A website has listed Aberdeen University’s Sir Duncan Rice Library as being one of the most stunning in the world.
The building – which opened to the public in 2012 – takes its place side-by-side with the likes of Trinity College Library in Dublin and the George Peabody Library in Maryland, US.
Also on the list are the New York Public Library, the Joanina Library in Portugal and the Haeinsa Temple in South Korea – home to the world’s most expansive collection of Buddhist texts in the Tripitaka Koreana.
Mother Nature Network placed the Aberdeen University building on their list of the best libraries in the world.
The website states that “the library’s minimalist exterior opens to reveal a spiralling atrium; a dynamic vortex that connects the building’s eight stories.”
They also credit the work of Schmidt Hammer Lassen Architects for the “stunning modern design”.

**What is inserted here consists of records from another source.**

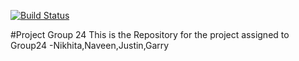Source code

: [![Build Status](https://travis-ci.org/UHSDFall17/project24.svg?branch=master)](https://travis-ci.org/UHSDFall17/project24)

#Project Group 24
This is the Repository for the project assigned to Group24
-Nikhita,Naveen,Justin,Garry
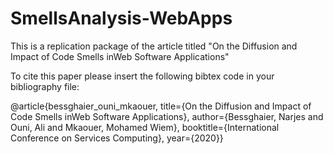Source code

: # SmellsAnalysis-WebApps

This is a replication package of the article titled "On the Diffusion and Impact of Code Smells inWeb Software Applications"

To cite this paper please insert the following bibtex code in your bibliography file:

@article{bessghaier_ouni_mkaouer, 
title={On the Diffusion and Impact of Code Smells inWeb Software Applications}, 
author={Bessghaier, Narjes and Ouni, Ali and Mkaouer, Mohamed Wiem},
booktitle={International Conference on Services Computing}, 
year={2020}}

The university’s head librarian, Diane Bruxvoort, said: “I am delighted that the Sir Duncan Rice Library has received this accolade, alongside such iconic libraries as Trinity College in Dublin and the George Peabody Library in the US.
“We are committed to creating an iconic library and a first class learning and research environment for students, staff, researchers and visitors, and to be named as one of the most beautiful libraries in the world highlights all the efforts that went into its creation.”
The Queen and the Duke of Edinburgh opened the £57million library to the public.
It was named after Sir Duncan Rice, who was at the helm of the university for 14 years, stepping down in 2010.